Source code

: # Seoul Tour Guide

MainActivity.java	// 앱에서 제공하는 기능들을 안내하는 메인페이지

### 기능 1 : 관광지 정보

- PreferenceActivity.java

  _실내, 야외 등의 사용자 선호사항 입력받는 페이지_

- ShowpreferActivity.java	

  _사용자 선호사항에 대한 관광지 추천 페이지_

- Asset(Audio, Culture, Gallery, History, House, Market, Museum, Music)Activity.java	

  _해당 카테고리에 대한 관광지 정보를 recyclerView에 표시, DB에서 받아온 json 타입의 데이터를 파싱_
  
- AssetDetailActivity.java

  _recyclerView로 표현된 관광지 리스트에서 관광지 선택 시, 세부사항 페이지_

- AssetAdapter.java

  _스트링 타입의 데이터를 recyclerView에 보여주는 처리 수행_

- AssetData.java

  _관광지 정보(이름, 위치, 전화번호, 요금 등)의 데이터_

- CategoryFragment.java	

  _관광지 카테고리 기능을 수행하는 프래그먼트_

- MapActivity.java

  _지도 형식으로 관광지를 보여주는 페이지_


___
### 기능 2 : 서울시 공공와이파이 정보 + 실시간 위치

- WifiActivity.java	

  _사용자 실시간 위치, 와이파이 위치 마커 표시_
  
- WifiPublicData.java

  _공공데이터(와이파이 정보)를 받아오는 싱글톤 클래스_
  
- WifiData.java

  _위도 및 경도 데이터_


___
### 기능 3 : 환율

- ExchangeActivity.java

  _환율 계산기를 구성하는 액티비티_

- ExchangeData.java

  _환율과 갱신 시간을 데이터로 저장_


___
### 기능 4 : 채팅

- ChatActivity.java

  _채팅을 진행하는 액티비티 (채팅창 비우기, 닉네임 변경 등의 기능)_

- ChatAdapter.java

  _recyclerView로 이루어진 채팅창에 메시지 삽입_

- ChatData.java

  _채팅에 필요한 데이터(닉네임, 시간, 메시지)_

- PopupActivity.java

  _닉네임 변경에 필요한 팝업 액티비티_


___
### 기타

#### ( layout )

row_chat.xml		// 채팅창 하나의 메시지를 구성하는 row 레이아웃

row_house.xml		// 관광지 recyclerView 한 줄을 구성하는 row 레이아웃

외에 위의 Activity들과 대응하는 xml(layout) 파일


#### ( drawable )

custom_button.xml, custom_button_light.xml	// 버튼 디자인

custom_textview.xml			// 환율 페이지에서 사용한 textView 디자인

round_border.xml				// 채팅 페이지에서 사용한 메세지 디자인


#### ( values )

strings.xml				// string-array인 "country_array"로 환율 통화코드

-----

### EXERCISE AIM
Every line of the data above should be copied exactly.

### RESPONSE AREA
Source code

: # Seoul Tour Guide

MainActivity.java	// 앱에서 제공하는 기능들을 안내하는 메인페이지

### 기능 1 : 관광지 정보

- PreferenceActivity.java

  _실내, 야외 등의 사용자 선호사항 입력받는 페이지_

- ShowpreferActivity.java	

  _사용자 선호사항에 대한 관광지 추천 페이지_

- Asset(Audio, Culture, Gallery, History, House, Market, Museum, Music)Activity.java	

  _해당 카테고리에 대한 관광지 정보를 recyclerView에 표시, DB에서 받아온 json 타입의 데이터를 파싱_
  
- AssetDetailActivity.java

  _recyclerView로 표현된 관광지 리스트에서 관광지 선택 시, 세부사항 페이지_

- AssetAdapter.java

  _스트링 타입의 데이터를 recyclerView에 보여주는 처리 수행_

- AssetData.java

  _관광지 정보(이름, 위치, 전화번호, 요금 등)의 데이터_

- CategoryFragment.java	

  _관광지 카테고리 기능을 수행하는 프래그먼트_

- MapActivity.java

  _지도 형식으로 관광지를 보여주는 페이지_


___
### 기능 2 : 서울시 공공와이파이 정보 + 실시간 위치

- WifiActivity.java	

  _사용자 실시간 위치, 와이파이 위치 마커 표시_
  
- WifiPublicData.java

  _공공데이터(와이파이 정보)를 받아오는 싱글톤 클래스_
  
- WifiData.java

  _위도 및 경도 데이터_


___
### 기능 3 : 환율

- ExchangeActivity.java

  _환율 계산기를 구성하는 액티비티_

- ExchangeData.java

  _환율과 갱신 시간을 데이터로 저장_


___
### 기능 4 : 채팅

- ChatActivity.java

  _채팅을 진행하는 액티비티 (채팅창 비우기, 닉네임 변경 등의 기능)_

- ChatAdapter.java

  _recyclerView로 이루어진 채팅창에 메시지 삽입_

- ChatData.java

  _채팅에 필요한 데이터(닉네임, 시간, 메시지)_

- PopupActivity.java

  _닉네임 변경에 필요한 팝업 액티비티_


___
### 기타

#### ( layout )

row_chat.xml		// 채팅창 하나의 메시지를 구성하는 row 레이아웃

row_house.xml		// 관광지 recyclerView 한 줄을 구성하는 row 레이아웃

외에 위의 Activity들과 대응하는 xml(layout) 파일


#### ( drawable )

custom_button.xml, custom_button_light.xml	// 버튼 디자인

custom_textview.xml			// 환율 페이지에서 사용한 textView 디자인

round_border.xml				// 채팅 페이지에서 사용한 메세지 디자인


#### ( values )

strings.xml				// string-array인 "country_array"로 환율 통화코드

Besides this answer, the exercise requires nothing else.